Re: [PATCH v2] Xen: Spread boot time page scrubbing across all available CPU's

All of lore.kernel.org
 help / color / mirror / Atom feed

From: Konrad Rzeszutek Wilk <konrad.wilk@oracle.com>
To: Malcolm Crossley <malcolm.crossley@citrix.com>
Cc: keir@xen.org, andrew.cooper3@citrix.com, tim@xen.org,
	JBeulich@suse.com, xen-devel@lists.xen.org
Subject: Re: [PATCH v2] Xen: Spread boot time page scrubbing across all available CPU's
Date: Mon, 30 Sep 2013 13:43:33 -0400	[thread overview]
Message-ID: <20130930174333.GA3106@phenom.dumpdata.com> (raw)
In-Reply-To: <ee1108d26fc5f8c2b44a.1380544517@malcolmc.uk.xensource.com>

On Mon, Sep 30, 2013 at 01:35:17PM +0100, Malcolm Crossley wrote:
> The page scrubbing is done in 128MB chunks in lockstep across all the CPU's.
> This allows for the boot CPU to hold the heap_lock whilst each chunk is being
> scrubbed and then release the heap_lock when all CPU's are finished scrubing
> their individual chunk.

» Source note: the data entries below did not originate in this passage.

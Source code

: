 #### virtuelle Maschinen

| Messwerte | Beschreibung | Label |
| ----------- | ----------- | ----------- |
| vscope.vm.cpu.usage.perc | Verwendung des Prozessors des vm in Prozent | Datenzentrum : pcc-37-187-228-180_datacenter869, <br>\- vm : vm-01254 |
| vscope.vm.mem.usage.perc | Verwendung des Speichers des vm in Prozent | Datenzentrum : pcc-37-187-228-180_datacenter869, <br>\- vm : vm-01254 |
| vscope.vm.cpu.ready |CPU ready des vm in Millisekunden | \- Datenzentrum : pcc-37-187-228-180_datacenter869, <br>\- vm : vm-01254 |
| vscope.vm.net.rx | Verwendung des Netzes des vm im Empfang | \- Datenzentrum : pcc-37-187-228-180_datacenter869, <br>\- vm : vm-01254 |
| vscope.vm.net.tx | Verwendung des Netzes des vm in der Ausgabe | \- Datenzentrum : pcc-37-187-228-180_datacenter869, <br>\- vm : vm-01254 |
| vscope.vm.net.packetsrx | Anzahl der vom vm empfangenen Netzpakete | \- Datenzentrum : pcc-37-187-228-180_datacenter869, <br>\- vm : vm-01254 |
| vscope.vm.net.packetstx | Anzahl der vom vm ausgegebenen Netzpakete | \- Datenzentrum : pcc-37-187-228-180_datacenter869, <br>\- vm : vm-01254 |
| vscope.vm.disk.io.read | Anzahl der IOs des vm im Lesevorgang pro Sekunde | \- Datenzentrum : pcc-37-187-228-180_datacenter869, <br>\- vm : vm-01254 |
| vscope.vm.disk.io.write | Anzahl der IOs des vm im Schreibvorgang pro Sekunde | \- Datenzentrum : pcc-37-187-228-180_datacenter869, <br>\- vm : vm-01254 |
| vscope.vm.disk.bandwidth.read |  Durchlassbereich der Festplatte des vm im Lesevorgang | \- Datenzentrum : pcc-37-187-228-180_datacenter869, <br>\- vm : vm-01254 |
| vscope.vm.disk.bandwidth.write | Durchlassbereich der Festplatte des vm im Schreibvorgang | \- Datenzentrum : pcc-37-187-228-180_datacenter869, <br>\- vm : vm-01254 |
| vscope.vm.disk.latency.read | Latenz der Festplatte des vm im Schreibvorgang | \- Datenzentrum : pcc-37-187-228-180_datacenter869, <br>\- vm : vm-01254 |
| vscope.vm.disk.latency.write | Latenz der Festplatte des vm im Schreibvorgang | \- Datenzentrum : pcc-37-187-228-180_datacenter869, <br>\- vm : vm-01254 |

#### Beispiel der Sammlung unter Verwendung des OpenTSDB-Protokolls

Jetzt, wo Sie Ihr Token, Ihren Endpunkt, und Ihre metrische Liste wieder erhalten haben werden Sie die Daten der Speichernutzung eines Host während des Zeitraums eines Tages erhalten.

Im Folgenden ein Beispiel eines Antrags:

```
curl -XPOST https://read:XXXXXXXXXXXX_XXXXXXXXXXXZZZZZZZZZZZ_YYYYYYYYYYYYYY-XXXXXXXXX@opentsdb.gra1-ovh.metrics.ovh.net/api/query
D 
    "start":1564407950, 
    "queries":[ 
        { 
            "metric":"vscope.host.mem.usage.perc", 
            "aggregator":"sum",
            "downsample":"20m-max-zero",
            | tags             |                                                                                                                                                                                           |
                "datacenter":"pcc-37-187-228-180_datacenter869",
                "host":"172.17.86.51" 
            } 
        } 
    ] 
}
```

This allows for the heap_lock to not be held
> continously and for pending softirqs are to be serviced periodically across
> all CPU's.
> 
> The page scrub memory chunks are allocated to the CPU's in a NUMA aware
> fashion to reduce Socket interconnect overhead and improve performance.
> 
> This patch reduces the boot page scrub time on a 128GB 64 core AMD Opteron
> 6386 machine from 49 seconds to 3 seconds.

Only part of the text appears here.